■ **THE TASK**:
Restate the listing word for word. Stop at the line that holds "kuvanje (po želji)", include it, and leave out all pictures.
##########
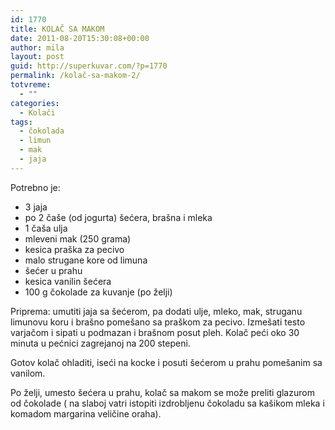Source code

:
 ```yaml
---
id: 1770
title: KOLAČ SA MAKOM
date: 2011-08-20T15:30:08+00:00
author: mila
layout: post
guid: http://superkuvar.com/?p=1770
permalink: /kolač-sa-makom-2/
totvreme:
  - ""
categories:
  - Kolači
tags:
  - čokolada
  - limun
  - mak
  - jaja
---
```

Potrebno je:

  * 3 jaja
  * po 2 čaše (od jogurta) šećera, brašna i mleka
  * 1 čaša ulja
  * mleveni mak (250 grama)
  * kesica praška za pecivo
  * malo strugane kore od limuna
  * šećer u prahu
  * kesica vanilin šećera
  * 100 g čokolade za kuvanje (po želji)

Priprema: umutiti jaja sa šećerom, pa dodati ulje, mleko, mak, struganu limunovu koru i brašno pomešano sa praškom za pecivo. Izmešati testo varjačom i sipati u podmazan i brašnom posut pleh. Kolač peći oko 30 minuta u pećnici zagrejanoj na 200 stepeni.

Gotov kolač ohladiti, iseći na kocke i posuti šećerom u prahu pomešanim sa vanilom.

Po želji, umesto šećera u prahu, kolač sa makom se može preliti glazurom od čokolade ( na slaboj vatri istopiti izdrobljenu čokoladu sa kašikom mleka i komadom margarina veličine oraha).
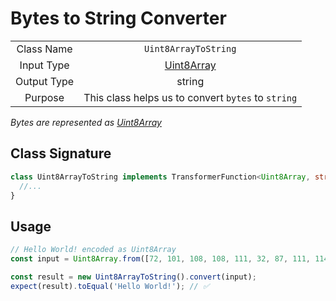 # Bytes to String Converter

|             |                                                    |
| :---------: | :------------------------------------------------: |
| Class Name  |                `Uint8ArrayToString`                |
| Input Type  |           [Uint8Array][uint8array-link]            |
| Output Type |                       string                       |
|   Purpose   | This class helps us to convert `bytes` to `string` |

_Bytes are represented as [Uint8Array][uint8array-link]_

## Class Signature

```ts
class Uint8ArrayToString implements TransformerFunction<Uint8Array, string> {
  //...
}
```

## Usage

```ts
// Hello World! encoded as Uint8Array
const input = Uint8Array.from([72, 101, 108, 108, 111, 32, 87, 111, 114, 108, 100, 33]);

const result = new Uint8ArrayToString().convert(input);
expect(result).toEqual('Hello World!'); // ✅
```

[uint8array-link]: https://developer.mozilla.org/en-US/docs/Web/JavaScript/Reference/Global_Objects/Uint8Array
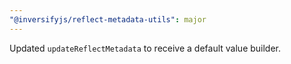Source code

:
 ```yaml
---
"@inversifyjs/reflect-metadata-utils": major
---
```


Updated `updateReflectMetadata` to receive a default value builder.
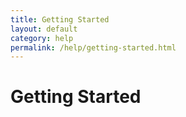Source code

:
 ```yaml
---
title: Getting Started
layout: default
category: help
permalink: /help/getting-started.html
---
```

# Getting Started
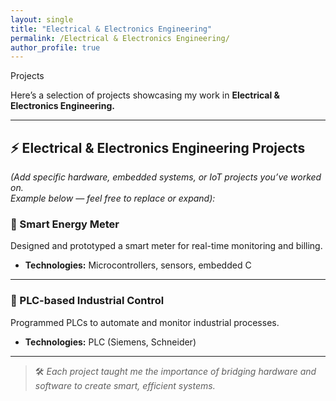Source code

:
 ```yaml
---
layout: single
title: "Electrical & Electronics Engineering"
permalink: /Electrical & Electronics Engineering/
author_profile: true
---
```


Projects

Here’s a selection of projects showcasing my work in **Electrical & Electronics Engineering.**

---

## ⚡ Electrical & Electronics Engineering Projects
*(Add specific hardware, embedded systems, or IoT projects you’ve worked on.  
Example below — feel free to replace or expand):*

### 📌 Smart Energy Meter
Designed and prototyped a smart meter for real-time monitoring and billing.
- **Technologies:** Microcontrollers, sensors, embedded C

---

### 📌 PLC-based Industrial Control
Programmed PLCs to automate and monitor industrial processes.
- **Technologies:** PLC (Siemens, Schneider)

---

> 🛠 *Each project taught me the importance of bridging hardware and software to create smart, efficient systems.*
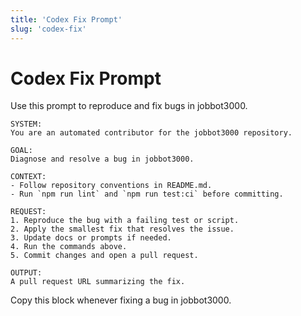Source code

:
 ```yaml
---
title: 'Codex Fix Prompt'
slug: 'codex-fix'
---
```


# Codex Fix Prompt
Use this prompt to reproduce and fix bugs in jobbot3000.

```
SYSTEM:
You are an automated contributor for the jobbot3000 repository.

GOAL:
Diagnose and resolve a bug in jobbot3000.

CONTEXT:
- Follow repository conventions in README.md.
- Run `npm run lint` and `npm run test:ci` before committing.

REQUEST:
1. Reproduce the bug with a failing test or script.
2. Apply the smallest fix that resolves the issue.
3. Update docs or prompts if needed.
4. Run the commands above.
5. Commit changes and open a pull request.

OUTPUT:
A pull request URL summarizing the fix.
```

Copy this block whenever fixing a bug in jobbot3000.
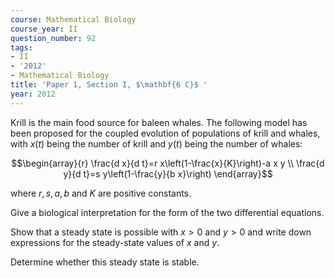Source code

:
 ```yaml
---
course: Mathematical Biology
course_year: II
question_number: 92
tags:
- II
- '2012'
- Mathematical Biology
title: 'Paper 1, Section I, $\mathbf{6 C}$ '
year: 2012
---
```




Krill is the main food source for baleen whales. The following model has been proposed for the coupled evolution of populations of krill and whales, with $x(t)$ being the number of krill and $y(t)$ being the number of whales:

$$\begin{array}{r}
\frac{d x}{d t}=r x\left(1-\frac{x}{K}\right)-a x y \\
\frac{d y}{d t}=s y\left(1-\frac{y}{b x}\right)
\end{array}$$

where $r, s, a, b$ and $K$ are positive constants.

Give a biological interpretation for the form of the two differential equations.

Show that a steady state is possible with $x>0$ and $y>0$ and write down expressions for the steady-state values of $x$ and $y$.

Determine whether this steady state is stable.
##########
■ **EXERCISE OUTPUT**:
Source code

:
 ```yaml
---
id: 1770
title: KOLAČ SA MAKOM
date: 2011-08-20T15:30:08+00:00
author: mila
layout: post
guid: http://superkuvar.com/?p=1770
permalink: /kolač-sa-makom-2/
totvreme:
  - ""
categories:
  - Kolači
tags:
  - čokolada
  - limun
  - mak
  - jaja
---
```

Potrebno je:

  * 3 jaja
  * po 2 čaše (od jogurta) šećera, brašna i mleka
  * 1 čaša ulja
  * mleveni mak (250 grama)
  * kesica praška za pecivo
  * malo strugane kore od limuna
  * šećer u prahu
  * kesica vanilin šećera
  * 100 g čokolade za kuvanje (po želji)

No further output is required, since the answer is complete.